Cristóbal León & Joaquín Cociña | Chile 2018, 75m |
8:15pm, Wednesday 25 July | New Farm Cinemas
Here, sometimes reminiscent of an Eraserhead-style Lynchian nightmare turned into sculpture, paintings and stop-motion, beasts become human, a body forms out of a head like something out of science fiction, and inside every constrained girl is an eager bird desperate to fly free.
– Sarah Ward, Screen
In the 1950s, German emigrants established an isolated colony, Colonia Dignidad, in the wilds of Chile. Ostensibly a charitable organisation—its full name Sociedad Benefactora y Educacional Dignidad translates as the Dignity Charitable and Educational Society—under the rule of Paul Schäfer, it became a cult, indoctrinating and abusing its children while gaining support from the then Chilean government by becoming a torture camp for the repressive Pinochet regime.

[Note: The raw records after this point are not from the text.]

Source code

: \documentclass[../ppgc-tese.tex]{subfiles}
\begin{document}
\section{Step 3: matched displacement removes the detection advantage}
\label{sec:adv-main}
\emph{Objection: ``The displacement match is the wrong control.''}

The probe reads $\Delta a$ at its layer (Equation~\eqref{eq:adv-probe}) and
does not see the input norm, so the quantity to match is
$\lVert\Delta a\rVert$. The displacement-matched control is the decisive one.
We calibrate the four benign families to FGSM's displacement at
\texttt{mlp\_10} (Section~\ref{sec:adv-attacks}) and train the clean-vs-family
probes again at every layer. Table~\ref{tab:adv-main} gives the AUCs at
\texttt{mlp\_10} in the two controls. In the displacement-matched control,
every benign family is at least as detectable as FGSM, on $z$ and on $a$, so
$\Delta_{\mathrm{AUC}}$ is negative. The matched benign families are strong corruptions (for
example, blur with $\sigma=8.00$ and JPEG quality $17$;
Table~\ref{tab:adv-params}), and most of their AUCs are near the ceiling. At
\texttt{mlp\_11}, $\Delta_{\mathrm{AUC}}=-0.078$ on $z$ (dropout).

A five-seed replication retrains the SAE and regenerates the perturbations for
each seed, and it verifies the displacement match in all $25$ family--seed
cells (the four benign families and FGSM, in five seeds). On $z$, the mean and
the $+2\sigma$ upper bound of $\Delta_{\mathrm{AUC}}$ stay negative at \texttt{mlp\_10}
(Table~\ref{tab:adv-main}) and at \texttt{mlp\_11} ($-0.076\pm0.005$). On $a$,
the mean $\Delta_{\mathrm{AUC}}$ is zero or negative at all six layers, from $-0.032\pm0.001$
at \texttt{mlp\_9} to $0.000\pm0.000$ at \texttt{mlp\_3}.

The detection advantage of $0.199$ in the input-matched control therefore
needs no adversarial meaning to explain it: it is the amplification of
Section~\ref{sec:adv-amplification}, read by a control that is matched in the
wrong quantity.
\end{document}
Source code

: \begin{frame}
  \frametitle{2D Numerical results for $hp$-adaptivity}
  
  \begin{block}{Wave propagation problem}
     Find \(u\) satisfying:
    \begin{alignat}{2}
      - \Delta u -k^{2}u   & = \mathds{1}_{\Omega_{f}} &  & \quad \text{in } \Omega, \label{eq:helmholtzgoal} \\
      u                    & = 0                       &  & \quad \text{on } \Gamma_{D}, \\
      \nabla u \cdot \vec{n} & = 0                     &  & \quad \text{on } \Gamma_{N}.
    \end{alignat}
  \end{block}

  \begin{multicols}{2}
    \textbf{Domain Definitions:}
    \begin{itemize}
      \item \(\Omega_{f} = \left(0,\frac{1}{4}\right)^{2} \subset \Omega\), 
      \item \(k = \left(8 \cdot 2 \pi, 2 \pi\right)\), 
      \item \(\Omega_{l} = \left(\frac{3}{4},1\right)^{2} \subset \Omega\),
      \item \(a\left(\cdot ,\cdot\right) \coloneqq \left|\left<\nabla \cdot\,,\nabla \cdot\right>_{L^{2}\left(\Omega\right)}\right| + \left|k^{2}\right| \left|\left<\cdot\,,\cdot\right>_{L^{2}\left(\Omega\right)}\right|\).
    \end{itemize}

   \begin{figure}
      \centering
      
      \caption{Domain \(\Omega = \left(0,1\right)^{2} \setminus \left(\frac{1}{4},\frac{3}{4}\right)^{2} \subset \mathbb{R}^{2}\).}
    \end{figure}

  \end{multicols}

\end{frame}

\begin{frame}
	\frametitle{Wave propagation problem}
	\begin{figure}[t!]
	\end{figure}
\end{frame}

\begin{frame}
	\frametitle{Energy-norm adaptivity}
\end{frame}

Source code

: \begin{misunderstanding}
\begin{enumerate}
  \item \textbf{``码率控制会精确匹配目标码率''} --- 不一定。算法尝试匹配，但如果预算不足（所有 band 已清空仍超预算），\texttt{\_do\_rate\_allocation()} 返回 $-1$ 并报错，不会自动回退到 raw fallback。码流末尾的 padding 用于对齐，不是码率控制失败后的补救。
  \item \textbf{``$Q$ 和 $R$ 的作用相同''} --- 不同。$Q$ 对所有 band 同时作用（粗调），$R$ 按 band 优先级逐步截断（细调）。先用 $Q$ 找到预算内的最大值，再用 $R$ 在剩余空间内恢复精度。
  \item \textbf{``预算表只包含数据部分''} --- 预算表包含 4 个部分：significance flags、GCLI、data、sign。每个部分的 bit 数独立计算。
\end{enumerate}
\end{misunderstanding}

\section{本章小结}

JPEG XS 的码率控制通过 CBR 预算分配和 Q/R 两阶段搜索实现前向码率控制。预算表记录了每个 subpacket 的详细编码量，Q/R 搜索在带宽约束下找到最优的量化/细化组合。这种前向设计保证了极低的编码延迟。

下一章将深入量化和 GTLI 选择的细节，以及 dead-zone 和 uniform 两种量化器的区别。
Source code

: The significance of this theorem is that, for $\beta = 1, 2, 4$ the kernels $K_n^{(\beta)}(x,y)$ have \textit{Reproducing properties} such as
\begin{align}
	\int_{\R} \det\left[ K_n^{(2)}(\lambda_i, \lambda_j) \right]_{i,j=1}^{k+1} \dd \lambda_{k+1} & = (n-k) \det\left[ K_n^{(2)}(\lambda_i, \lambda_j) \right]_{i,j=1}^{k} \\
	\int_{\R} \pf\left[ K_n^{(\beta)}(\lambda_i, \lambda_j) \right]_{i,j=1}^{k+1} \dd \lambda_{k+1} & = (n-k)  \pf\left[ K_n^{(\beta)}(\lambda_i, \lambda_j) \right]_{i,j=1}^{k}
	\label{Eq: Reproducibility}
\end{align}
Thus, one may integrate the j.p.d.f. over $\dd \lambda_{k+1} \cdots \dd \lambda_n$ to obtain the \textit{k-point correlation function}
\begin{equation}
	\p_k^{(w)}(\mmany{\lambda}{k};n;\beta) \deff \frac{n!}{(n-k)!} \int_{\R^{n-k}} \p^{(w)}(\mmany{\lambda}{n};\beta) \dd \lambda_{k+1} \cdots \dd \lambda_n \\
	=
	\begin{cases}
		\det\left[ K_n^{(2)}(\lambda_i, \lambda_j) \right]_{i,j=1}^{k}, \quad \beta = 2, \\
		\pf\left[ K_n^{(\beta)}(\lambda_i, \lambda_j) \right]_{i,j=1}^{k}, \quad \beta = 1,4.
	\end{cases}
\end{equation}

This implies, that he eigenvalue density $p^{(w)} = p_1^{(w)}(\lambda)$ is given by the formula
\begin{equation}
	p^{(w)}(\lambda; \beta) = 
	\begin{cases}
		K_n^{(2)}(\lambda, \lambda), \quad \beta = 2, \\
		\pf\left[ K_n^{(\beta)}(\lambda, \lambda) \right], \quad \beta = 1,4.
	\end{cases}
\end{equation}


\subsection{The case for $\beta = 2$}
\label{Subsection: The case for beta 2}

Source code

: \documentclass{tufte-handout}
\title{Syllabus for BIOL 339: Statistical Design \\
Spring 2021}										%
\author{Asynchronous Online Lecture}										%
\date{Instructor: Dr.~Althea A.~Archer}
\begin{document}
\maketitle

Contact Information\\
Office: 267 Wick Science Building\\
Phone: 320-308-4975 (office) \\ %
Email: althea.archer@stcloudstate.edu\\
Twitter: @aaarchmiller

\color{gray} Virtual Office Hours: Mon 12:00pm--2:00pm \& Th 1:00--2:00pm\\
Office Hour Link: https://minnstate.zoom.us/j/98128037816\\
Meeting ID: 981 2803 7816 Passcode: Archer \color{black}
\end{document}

Artists Cristóbal León and Joaquín Cocińa engage with this trauma through intertwining folk and fairytales as a young girl tries to escape. Created through stop-animation, The Wolf House is an astonishing achievement that mingles dreams and reality in a permanent flux. Possibly inspired by other artists as Jan Švankmajer, William Kentridge, and Jeff Keens, in their merger of real space and animation, The Wolf House, with its papier-mâché sculptures and animated paintings drifting across the walls of the House, is something new. Not just in stop-animation, but in cinema.